• [Given data]
++++++++

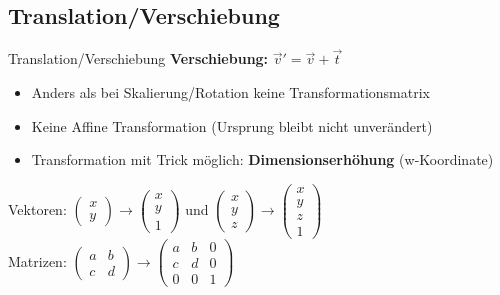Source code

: \documentclass[10pt,aspectratio=169]{beamer}
\begin{document}
  \subsection{Translation/Verschiebung}
  \begin{frame}{Translation/Verschiebung}
    \textbf{Verschiebung:}
    $\vec{v}' = \vec{v} + \vec{t}$
    \begin{itemize}
      \item Anders als bei Skalierung/Rotation keine Transformationsmatrix
      \item Keine Affine Transformation (Ursprung bleibt nicht unverändert)
      \item Transformation mit Trick möglich: \textbf{Dimensionserhöhung} (w-Koordinate)
    \end{itemize}
    Vektoren: $\begin{pmatrix}
      x\\y
    \end{pmatrix}\rightarrow \begin{pmatrix}
      x\\y\\1
    \end{pmatrix}$ und $\begin{pmatrix}
      x\\y\\z
    \end{pmatrix}\rightarrow \begin{pmatrix}
      x\\y\\z\\1
    \end{pmatrix}$
    \\
    Matrizen: $\begin{pmatrix}
      a & b\\
      c & d
    \end{pmatrix}
    \rightarrow
    \begin{pmatrix}
      a & b & 0\\
      c & d & 0\\
      0 & 0 & 1
    \end{pmatrix}
    $
  \end{frame}
\end{document}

++++++++

From the records above, copy each line in which the string "pmatrix" occurs.

    Vektoren: $\begin{pmatrix}
    \end{pmatrix}\rightarrow \begin{pmatrix}
    \end{pmatrix}$ und $\begin{pmatrix}
    \end{pmatrix}\rightarrow \begin{pmatrix}
    \end{pmatrix}$
    Matrizen: $\begin{pmatrix}
    \end{pmatrix}
    \begin{pmatrix}
    \end{pmatrix}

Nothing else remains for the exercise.